# Qwen-VL-Dense(Qwen3-VL-2B/4B/8B/32B)

## 1 Introduction

The Qwen-VL(Vision-Language)series from Alibaba Cloud comprises a family of powerful Large Vision-Language Models (LVLMs) designed for comprehensive multimodal understanding. They accept images, text, and bounding boxes as input, and output text and detection boxes, enabling advanced functions like image detection, multi-modal dialogue, and multi-image reasoning.

This document will show the main verification steps of the model, including supported features, feature configuration, environment preparation, NPU deployment, accuracy and performance evaluation.

This tutorial uses the vLLM-Ascend `v0.11.0rc3-a3` version for demonstration, showcasing the `Qwen3-VL-8B-Instruct` model as an example for single NPU and multi-NPU deployment.

## 2 Supported Features

Refer to [Supported Features List](../../user_guide/support_matrix/supported_models.md) to get the model's supported feature matrix.

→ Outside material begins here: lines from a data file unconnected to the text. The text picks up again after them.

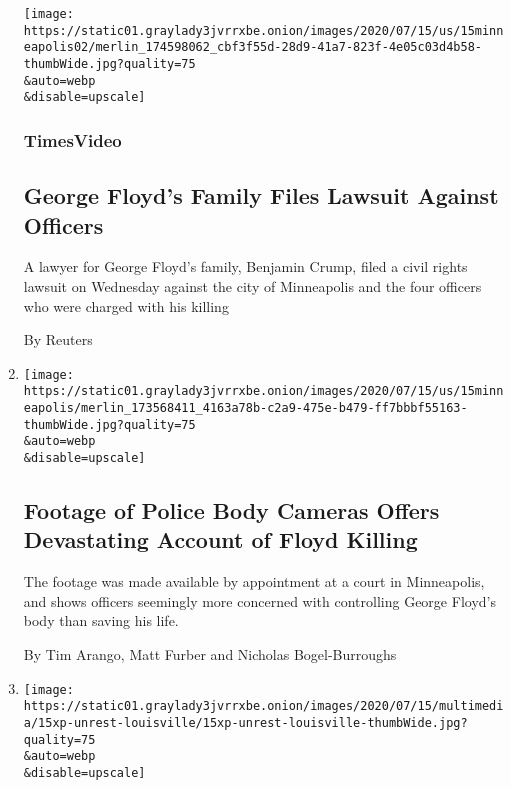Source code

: \begin{enumerate}
  \texttt{[image: https://static01.graylady3jvrrxbe.onion/images/2020/07/15/us/15minneapolis02/merlin\_174598062\_cbf3f55d-28d9-41a7-823f-4e05c03d4b58-thumbWide.jpg?quality=75\\\&auto=webp\\\&disable=upscale]}

  \hypertarget{timesvideo}{%
  \subsubsection{TimesVideo}\label{timesvideo}}

  \hypertarget{george-floyds-family-files-lawsuit-against-officers}{%
  \subsection{George Floyd's Family Files Lawsuit Against
  Officers}\label{george-floyds-family-files-lawsuit-against-officers}}

  A lawyer for George Floyd's family, Benjamin Crump, filed a civil
  rights lawsuit on Wednesday against the city of Minneapolis and the
  four officers who were charged with his killing

  By Reuters
\item
  \href{/2020/07/15/us/george-floyd-video-killing.html}{}

  \texttt{[image: https://static01.graylady3jvrrxbe.onion/images/2020/07/15/us/15minneapolis/merlin\_173568411\_4163a78b-c2a9-475e-b479-ff7bbbf55163-thumbWide.jpg?quality=75\\\&auto=webp\\\&disable=upscale]}

  \hypertarget{footage-of-police-body-cameras-offers-devastating-account-of-floyd-killing}{%
  \subsection{Footage of Police Body Cameras Offers Devastating Account
  of Floyd
  Killing}\label{footage-of-police-body-cameras-offers-devastating-account-of-floyd-killing}}

  The footage was made available by appointment at a court in
  Minneapolis, and shows officers seemingly more concerned with
  controlling George Floyd's body than saving his life.

  By Tim Arango, Matt Furber and Nicholas Bogel-Burroughs
\item
  \href{/2020/07/15/us/protesters-arrested-breonna-taylor-kentucky.html}{}

  \texttt{[image: https://static01.graylady3jvrrxbe.onion/images/2020/07/15/multimedia/15xp-unrest-louisville/15xp-unrest-louisville-thumbWide.jpg?quality=75\\\&auto=webp\\\&disable=upscale]}


\end{enumerate}
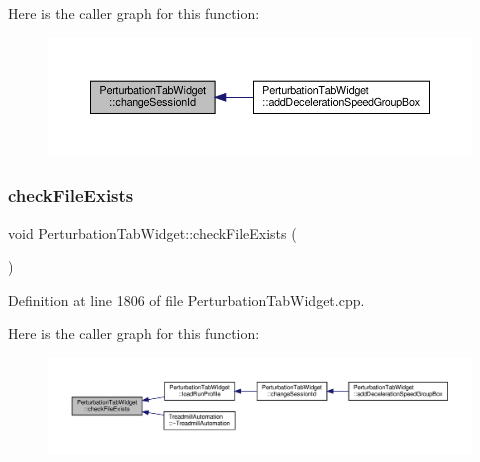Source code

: Here is the caller graph for this function\+:
\nopagebreak
\begin{figure}[H]
\begin{center}
\leavevmode
\includegraphics[width=350pt]{class_perturbation_tab_widget_a9d551ffcaf3d0ebe54015f5536d261ab_icgraph}
\end{center}
\end{figure}
\mbox{\label{class_perturbation_tab_widget_a2bd4fa89c8315386ed15cd04f9b5ec84}} 
\subsubsection{\texorpdfstring{check\+File\+Exists}{checkFileExists}}
{\footnotesize\ttfamily void Perturbation\+Tab\+Widget\+::check\+File\+Exists (\begin{DoxyParamCaption}{ }\end{DoxyParamCaption})\hspace{0.3cm}{\ttfamily [slot]}}



Definition at line 1806 of file Perturbation\+Tab\+Widget.\+cpp.

Here is the caller graph for this function\+:
\nopagebreak
\begin{figure}[H]
\begin{center}
\leavevmode
\includegraphics[width=350pt]{class_perturbation_tab_widget_a2bd4fa89c8315386ed15cd04f9b5ec84_icgraph}
\end{center}
\end{figure}
\mbox{\label{class_perturbation_tab_widget_a9484f325434396eee32d49cacd8ed357}} 
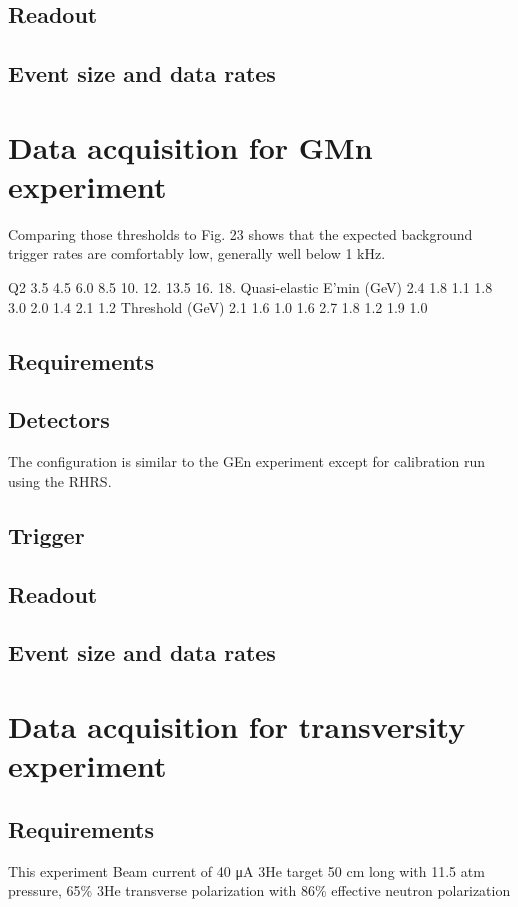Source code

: \documentclass{article}
\begin{document}
\subsection{Readout}

\subsection{Event size and data rates}
\section{Data acquisition for GMn experiment}
Comparing those thresholds
to Fig. 23 shows that the expected background trigger rates are comfortably low, generally well
below 1 kHz.

Q2 3.5 4.5 6.0 8.5 10. 12. 13.5 16. 18.
Quasi-elastic E’min (GeV) 2.4 1.8 1.1 1.8 3.0 2.0 1.4 2.1 1.2
Threshold (GeV) 2.1 1.6 1.0 1.6 2.7 1.8 1.2 1.9 1.0



\subsection{Requirements}
\subsection{Detectors}
The configuration is similar to the GEn experiment except for calibration run using the RHRS.

\subsection{Trigger}

\subsection{Readout}

\subsection{Event size and data rates}

\section{Data acquisition for transversity experiment}
\subsection{Requirements}
This experiment
Beam current of 40 μA
3He target 50 cm long with 11.5 atm pressure, 65\% 3He transverse polarization with
86\% effective neutron polarization
\end{document}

Refer to [Feature Guide](../../user_guide/feature_guide/index.md) to get the feature's configuration.

## 3 Prerequisites

### 3.1 Model Weight

Requires 1 card in 1 Atlas 800I A2 (64G × 8) node or 1 card in 1 Atlas 800 A3 (64G × 16) node:

- `Qwen3-VL-2B-Instruct`: [Download model weight](https://modelscope.cn/models/Qwen/Qwen3-VL-2B-Instruct)
- `Qwen3-VL-4B-Instruct`: [Download model weight](https://modelscope.cn/models/Qwen/Qwen3-VL-4B-Instruct)
- `Qwen3-VL-8B-Instruct`: [Download model weight](https://modelscope.cn/models/Qwen/Qwen3-VL-8B-Instruct)

Requires 2 cards in 1 Atlas 800I A2 (64G × 8) node or 2 cards in 1 Atlas 800 A3 (64G × 16) node:

- `Qwen3-VL-32B-Instruct`: [Download model weight](https://modelscope.cn/models/Qwen/Qwen3-VL-32B-Instruct)

It is recommended to download the model weight to the shared directory of multiple nodes, such as `/root/.cache/`.

## 4 Installation

### 4.1 Docker Image Installation

Select an image based on your machine type and start the docker image on your node, refer to [using docker](../../installation.md#set-up-using-docker).

**A3 series:**

Start the docker image on each node.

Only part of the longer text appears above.